━━ RAW DATA

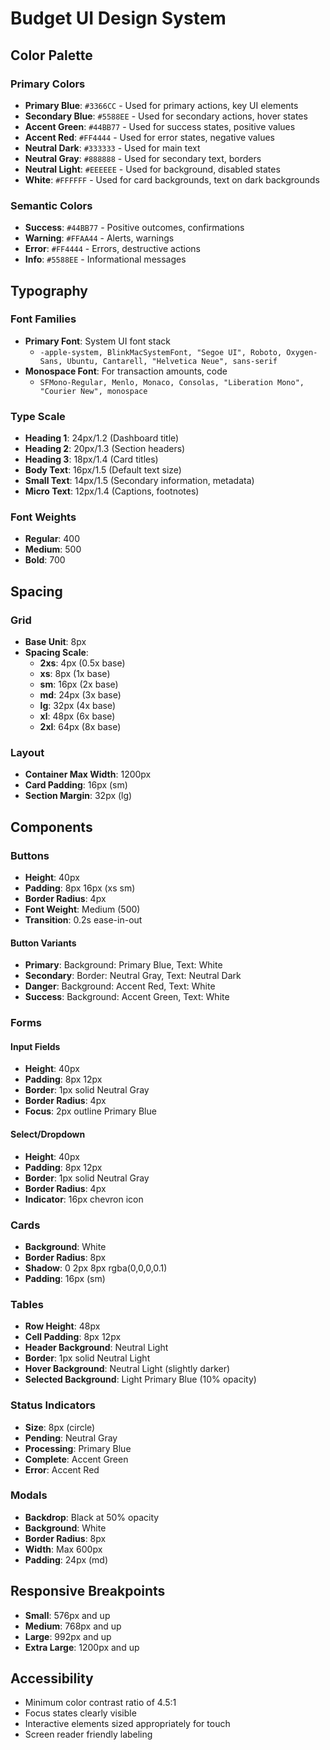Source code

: # Budget UI Design System

## Color Palette

### Primary Colors
- **Primary Blue**: `#3366CC` - Used for primary actions, key UI elements
- **Secondary Blue**: `#5588EE` - Used for secondary actions, hover states
- **Accent Green**: `#44BB77` - Used for success states, positive values
- **Accent Red**: `#FF4444` - Used for error states, negative values
- **Neutral Dark**: `#333333` - Used for main text
- **Neutral Gray**: `#888888` - Used for secondary text, borders
- **Neutral Light**: `#EEEEEE` - Used for background, disabled states
- **White**: `#FFFFFF` - Used for card backgrounds, text on dark backgrounds

### Semantic Colors
- **Success**: `#44BB77` - Positive outcomes, confirmations
- **Warning**: `#FFAA44` - Alerts, warnings
- **Error**: `#FF4444` - Errors, destructive actions
- **Info**: `#5588EE` - Informational messages

## Typography

### Font Families
- **Primary Font**: System UI font stack
  - `-apple-system, BlinkMacSystemFont, "Segoe UI", Roboto, Oxygen-Sans, Ubuntu, Cantarell, "Helvetica Neue", sans-serif`
- **Monospace Font**: For transaction amounts, code
  - `SFMono-Regular, Menlo, Monaco, Consolas, "Liberation Mono", "Courier New", monospace`

### Type Scale
- **Heading 1**: 24px/1.2 (Dashboard title)
- **Heading 2**: 20px/1.3 (Section headers)
- **Heading 3**: 18px/1.4 (Card titles)
- **Body Text**: 16px/1.5 (Default text size)
- **Small Text**: 14px/1.5 (Secondary information, metadata)
- **Micro Text**: 12px/1.4 (Captions, footnotes)

### Font Weights
- **Regular**: 400
- **Medium**: 500
- **Bold**: 700

## Spacing

### Grid
- **Base Unit**: 8px
- **Spacing Scale**:
  - **2xs**: 4px (0.5x base)
  - **xs**: 8px (1x base)
  - **sm**: 16px (2x base)
  - **md**: 24px (3x base)
  - **lg**: 32px (4x base)
  - **xl**: 48px (6x base)
  - **2xl**: 64px (8x base)

### Layout
- **Container Max Width**: 1200px
- **Card Padding**: 16px (sm)
- **Section Margin**: 32px (lg)

## Components

### Buttons
- **Height**: 40px
- **Padding**: 8px 16px (xs sm)
- **Border Radius**: 4px
- **Font Weight**: Medium (500)
- **Transition**: 0.2s ease-in-out

#### Button Variants
- **Primary**: Background: Primary Blue, Text: White
- **Secondary**: Border: Neutral Gray, Text: Neutral Dark
- **Danger**: Background: Accent Red, Text: White
- **Success**: Background: Accent Green, Text: White

### Forms

#### Input Fields
- **Height**: 40px
- **Padding**: 8px 12px
- **Border**: 1px solid Neutral Gray
- **Border Radius**: 4px
- **Focus**: 2px outline Primary Blue

#### Select/Dropdown
- **Height**: 40px
- **Padding**: 8px 12px
- **Border**: 1px solid Neutral Gray
- **Border Radius**: 4px
- **Indicator**: 16px chevron icon

### Cards
- **Background**: White
- **Border Radius**: 8px
- **Shadow**: 0 2px 8px rgba(0,0,0,0.1)
- **Padding**: 16px (sm)

### Tables
- **Row Height**: 48px
- **Cell Padding**: 8px 12px
- **Header Background**: Neutral Light
- **Border**: 1px solid Neutral Light
- **Hover Background**: Neutral Light (slightly darker)
- **Selected Background**: Light Primary Blue (10% opacity)

### Status Indicators
- **Size**: 8px (circle)
- **Pending**: Neutral Gray
- **Processing**: Primary Blue
- **Complete**: Accent Green
- **Error**: Accent Red

### Modals
- **Backdrop**: Black at 50% opacity
- **Background**: White
- **Border Radius**: 8px
- **Width**: Max 600px
- **Padding**: 24px (md)

## Responsive Breakpoints
- **Small**: 576px and up
- **Medium**: 768px and up
- **Large**: 992px and up
- **Extra Large**: 1200px and up

## Accessibility
- Minimum color contrast ratio of 4.5:1
- Focus states clearly visible
- Interactive elements sized appropriately for touch
- Screen reader friendly labeling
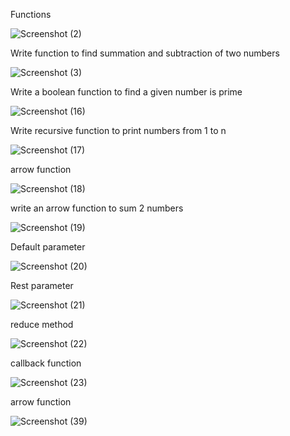 Functions

![Screenshot (2)](https://github.com/user-attachments/assets/85d07c22-c75b-44d5-87c4-edcd9646d284)

Write function to find summation and subtraction of two numbers

![Screenshot (3)](https://github.com/user-attachments/assets/50fb5c5a-19d5-496f-a690-88a2c34ae3a4)

Write a boolean function to find a given number is prime

![Screenshot (16)](https://github.com/user-attachments/assets/345ad580-216f-41d7-9be7-dc0c7cb2ad50)

Write recursive function to print numbers from 1 to n

![Screenshot (17)](https://github.com/user-attachments/assets/0cd2d427-885c-4ef1-8262-d59c3a052c5a)

arrow function

![Screenshot (18)](https://github.com/user-attachments/assets/75e9d072-b23b-4aa8-93be-2af388117ad1)

write an arrow function to sum 2 numbers

![Screenshot (19)](https://github.com/user-attachments/assets/0af4d9e0-a86f-4241-b910-47111b0b80fa)

Default parameter

![Screenshot (20)](https://github.com/user-attachments/assets/041cc6a1-540f-4b38-97c0-28c2431f547f)

Rest parameter

![Screenshot (21)](https://github.com/user-attachments/assets/078ef42e-03ae-425e-b21d-7c8bf40db163)

reduce method

![Screenshot (22)](https://github.com/user-attachments/assets/e04b142f-0643-4a8a-aa17-f88ad9f0f10e)

callback function

![Screenshot (23)](https://github.com/user-attachments/assets/643a44f2-a982-4eee-ab26-6fef35080c81)

arrow function

![Screenshot (39)](https://github.com/user-attachments/assets/9a306ab0-e7ad-4e57-b339-a5da348f6640)




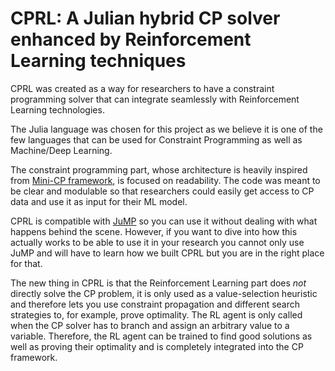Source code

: # CPRL: A Julian hybrid CP solver enhanced by Reinforcement Learning techniques

CPRL was created as a way for researchers to have a constraint programming solver that can
integrate seamlessly with Reinforcement Learning technologies.

The Julia language was chosen for this project as we believe it is one of the few languages that can be used for Constraint Programming as well as Machine/Deep Learning.

The constraint programming part, whose architecture is heavily inspired from [Mini-CP framework](https://minicp.readthedocs.io/en/latest/intro.html), is focused on readability. The code was meant to be clear and modulable so that researchers could easily get access to CP data and use it as input for their ML model.

CPRL is compatible with [JuMP](https://jump.dev/JuMP.jl/v0.21.1/index.html) so you can use it without dealing with what happens behind the scene. However, if you want to dive into how this actually works to be able to use it in your research you cannot only use JuMP and will have to learn how we built CPRL but you are in the right place for that.

The new thing in CPRL is that the Reinforcement Learning part does *not* directly solve the CP problem, it is only used as a value-selection heuristic and therefore lets you use constraint propagation and different search strategies to, for example, prove optimality. The RL agent is only called when the CP solver has to branch and assign an arbitrary value to a variable.
Therefore, the RL agent can be trained to find good solutions as well as proving their optimality and is completely integrated into the CP framework.
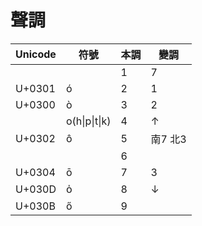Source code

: # 聲調

| Unicode | 符號 | 本調 | 變調 | 
| - | - | - | - |
|      |          | 1 | 7
|U+0301|o&#x0301; | 2 | 1
|U+0300|o&#x0300; | 3 | 2 
|      |o(h\|p\|t\|k)| 4 | &#8593;
|U+0302|o&#x0302; | 5 | 南7 北3 
|      |          | 6 |
|U+0304|o&#x0304; | 7 | 3 
|U+030D|o&#x030D; | 8 | &#8595;
|U+030B|o&#x030B; | 9 |
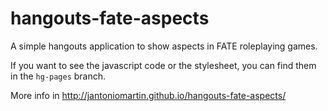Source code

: hangouts-fate-aspects
=====================

A simple hangouts application to show aspects in FATE roleplaying games.

If you want to see the javascript code or the stylesheet, you can find them in the `hg-pages` branch.

More info in http://jantoniomartin.github.io/hangouts-fate-aspects/
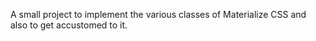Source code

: A small project to implement the various classes of Materialize CSS and also to get accustomed to it.
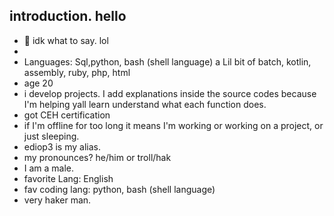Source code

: ## introduction. hello



- 🔭 idk what to say. lol
- 
- Languages: Sql,python, bash (shell language) a Lil bit of batch, kotlin, assembly, ruby, php, html
- age 20
- i develop projects. I add explanations inside the source codes because I'm helping yall learn understand what each function does.
- got CEH certification
- if I'm offline for too long it means I'm working or working on a project, or just sleeping.
- ediop3 is my alias.
- my pronounces? he/him or troll/hak
- I am a male.
- favorite Lang: English
- fav coding lang: python, bash (shell language)
- very haker man.
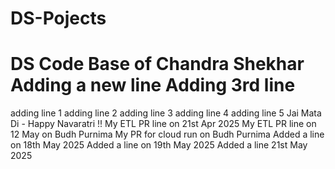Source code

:# DS-Pojects

DS Code Base of Chandra Shekhar
Adding a new line
Adding 3rd line 
=======
adding line 1
adding line 2
adding line 3
adding line 4
adding line 5
Jai Mata Di - Happy Navaratri !!
My ETL PR line on 21st Apr 2025
My ETL PR line on 12 May on Budh Purnima
My PR for cloud run on Budh Purnima
Added a line on 18th May 2025
Added a line on 19th May 2025
Added a line 21st May 2025
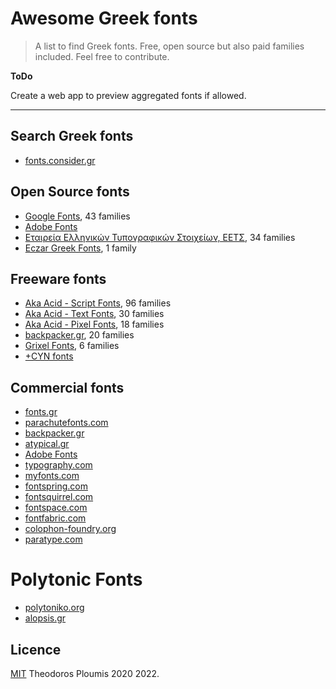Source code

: # Awesome Greek fonts
> A list to find Greek fonts. Free, open source but also paid families included.
Feel free to contribute.

**ToDo**

Create a web app to preview aggregated fonts if allowed.

----

## Search Greek fonts

- [fonts.consider.gr](https://fonts.consider.gr)


## Open Source fonts

- [Google Fonts](https://fonts.google.com/?subset=greek&sort=alpha), 43 families
- [Adobe Fonts](https://fonts.adobe.com/fonts?browse_mode=default&languages=el&sort=alpha)
- [Εταιρεία Ελληνικών Τυπογραφικών Στοιχείων, ΕΕΤΣ](https://www.greekfontsociety-gfs.gr/typefaces), 34 families
- [Eczar Greek Fonts](https://github.com/eellak/gsoc17-Eczar), 1 family


## Freeware fonts

- [Aka Acid - Script Fonts](http://www.aka-acid.com/scriptfonts.html), 96 families
- [Aka Acid - Text Fonts](http://www.aka-acid.com/textfonts.html), 30 families
- [Aka Acid - Pixel Fonts](http://www.aka-acid.com/pixelfonts.html), 18 families
- [backpacker.gr](https://backpacker.gr/fonts), 20 families
- [Grixel Fonts](http://www.grixel.gr), 6 families
- [+CYN fonts](https://cynfonts.blogspot.com)


## Commercial fonts

- [fonts.gr](https://fonts.gr)
- [parachutefonts.com](https://www.parachutefonts.com/typefaces/allfonts/215)
- [backpacker.gr](https://backpacker.gr/fonts)
- [atypical.gr](https://atypical.gr/fonts)
- [Adobe Fonts](https://fonts.adobe.com/fonts?browse_mode=default&languages=el&sort=alpha)
- [typography.com](https://www.typography.com/fonts/styles/greek)
- [myfonts.com](https://www.myfonts.com/search/tag:greek/all)
- [fontspring.com](https://www.fontspring.com/language/greek)
- [fontsquirrel.com](https://www.fontsquirrel.com/fonts/list/language/greek)
- [fontspace.com](https://www.fontspace.com/category/greek)
- [fontfabric.com](https://www.fontfabric.com/fonts/#languages=greek)
- [colophon-foundry.org](https://www.colophon-foundry.org/typefaces)
- [paratype.com](https://www.paratype.com/catalog?languages%5B0%5D%5Bcode%5D=lg-30&sortType=alphabet)

# Polytonic Fonts

- [polytoniko.org](http://www.polytoniko.org/fonts.php)
- [alopsis.gr](https://alopsis.gr/%cf%80%ce%bf%ce%bb%cf%85%cf%84%ce%bf%ce%bd%ce%b9%ce%ba%ce%ad%cf%82-%ce%b3%cf%81%ce%b1%ce%bc%ce%bc%ce%b1%cf%84%ce%bf%cf%83%ce%b5%ce%b9%cf%81%ce%ad%cf%82/)

## Licence

[MIT](LICENCE) Theodoros Ploumis 2020 2022.
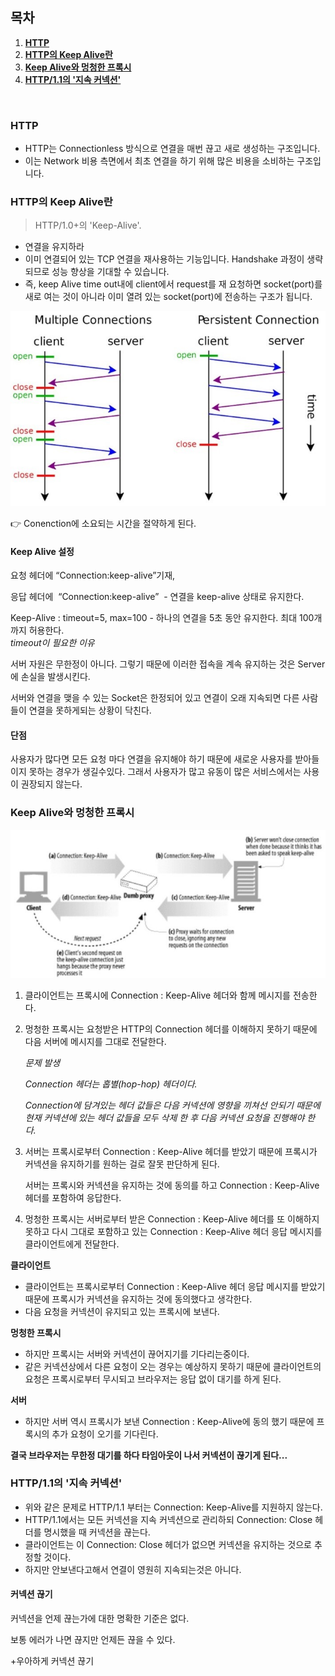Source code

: ## 목차

1. [**HTTP**](#HTTP)
2. [**HTTP의 Keep Alive란**](#HTTP의-Keep-Alive란)
3. [**Keep Alive와 멍청한 프록시**](#Keep-Alive와-멍청한-프록시)
4. [**HTTP/1.1의 '지속 커넥션'**](#HTTP/1.1의-'지속-커넥션')

<br />

### HTTP

- HTTP는 Connectionless 방식으로 연결을 매번 끊고 새로 생성하는 구조입니다.
- 이는 Network 비용 측면에서 최초 연결을 하기 위해 많은 비용을 소비하는 구조입니다.

### HTTP의 Keep Alive란

> HTTP/1.0+의 'Keep-Alive'.

- 연결을 유지하라
- 이미 연결되어 있는 TCP 연결을 재사용하는 기능입니다. Handshake 과정이 생략되므로 성능 향상을 기대할 수 있습니다.
- 즉, keep Alive time out내에 client에서 request를 재 요청하면 socket(port)를 새로 여는 것이 아니라 이미 열려 있는 socket(port)에 전송하는 구조가 됩니다.

<img src="../images/http_keepalive1.jpg" />

👉 Conenction에 소요되는 시간을 절약하게 된다.

#### Keep Alive 설정

요청 헤더에 “Connection:keep-alive”기재,

응답 헤더에  “Connection:keep-alive”  - 연결을 keep-alive 상태로 유지한다.

Keep-Alive : timeout=5, max=100 - 하나의 연결을 5초 동안 유지한다. 최대 100개 까지 허용한다.
<br>
*timeout이 필요한 이유*

서버 자원은 무한정이 아니다. 그렇기 때문에 이러한 접속을 계속 유지하는 것은 Server에 손실을 발생시킨다.

서버와 연결을 맺을 수 있는 Socket은 한정되어 있고 연결이 오래 지속되면 다른 사람들이 연결을 못하게되는 상황이 닥친다.

#### 단점

사용자가 많다면 모든 요청 마다 연결을 유지해야 하기 때문에 새로운 사용자를 받아들이지 못하는 경우가 생길수있다.
그래서 사용자가 많고 유동이 많은 서비스에서는 사용이 권장되지 않는다.

### Keep Alive와 멍청한 프록시

<img src="../images/http_keepalive2.jpg" />

1. 클라이언트는 프록시에 Connection : Keep-Alive 헤더와 함께 메시지를 전송한다.
2. 멍청한 프록시는 요청받은 HTTP의 Connection 헤더를 이해하지 못하기 때문에 다음 서버에 메시지를 그대로 전달한다. 

    *문제 발생*

    *Connection 헤더는 홉별(hop-hop) 헤더이다.*

    *Connection에 담겨있는 헤더 값들은 다음 커넥션에 영향을 끼쳐선 안되기 때문에 현재 커넥션에 있는 헤더 값들을 모두 삭제 한 후 다음 커넥션 요청을 진행해야 한다.*

3. 서버는 프록시로부터 Connection : Keep-Alive 헤더를 받았기 때문에 프록시가 커넥션을 유지하기를 원하는 걸로 잘못 판단하게 된다.

    서버는 프록시와 커넥션을 유지하는 것에 동의를 하고 Connection : Keep-Alive 헤더를 포함하여 응답한다.

4. 멍청한 프록시는 서버로부터 받은 Connection : Keep-Alive 헤더를 또 이해하지 못하고 다시 그대로 포함하고 있는 Connection : Keep-Alive 헤더 응답 메시지를 클라이언트에게 전달한다.

**클라이언트** 

- 클라이언트는 프록시로부터 Connection : Keep-Alive 헤더 응답 메시지를 받았기 때문에 프록시가 커넥션을 유지하는 것에 동의했다고 생각한다.
- 다음 요청을 커넥션이 유지되고 있는 프록시에 보낸다.

**멍청한 프록시**

- 하지만 프록시는 서버와 커넥션이 끊어지기를 기다리는중이다.
- 같은 커넥션상에서 다른 요청이 오는 경우는 예상하지 못하기 때문에 클라이언트의 요청은 프록시로부터 무시되고 브라우저는 응답 없이 대기를 하게 된다.

**서버**

- 하지만 서버 역시 프록시가 보낸 Connection : Keep-Alive에 동의 했기 때문에 프록시의 추가 요청이 오기를 기다린다.

**결국 브라우저는 무한정 대기를 하다 타임아웃이 나서 커넥션이 끊기게 된다...**

### HTTP/1.1의 '지속 커넥션'

- 위와 같은 문제로 HTTP/1.1 부터는 Connection: Keep-Alive를 지원하지 않는다.
- HTTP/1.1에서는 모든 커넥션을 지속 커넥션으로 관리하되 Connection: Close 헤더를 명시했을 때 커넥션을 끊는다.
- 클라이언트는 이 Connection: Close 헤더가 없으면 커넥션을 유지하는 것으로 추정할 것이다.
- 하지만 안보낸다고해서 연결이 영원히 지속되는것은 아니다.

#### 커넥션 끊기

커넥션을 언제 끊는가에 대한 명확한 기준은 없다.

보통 에러가 나면 끊지만 언제든 끊을 수 있다.

+우아하게 커넥션 끊기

━━━━

Every line above that holds the word "Accent" is to be found and copied.

- **Accent Green**: `#44BB77` - Used for success states, positive values
- **Accent Red**: `#FF4444` - Used for error states, negative values
- **Danger**: Background: Accent Red, Text: White
- **Success**: Background: Accent Green, Text: White
- **Complete**: Accent Green
- **Error**: Accent Red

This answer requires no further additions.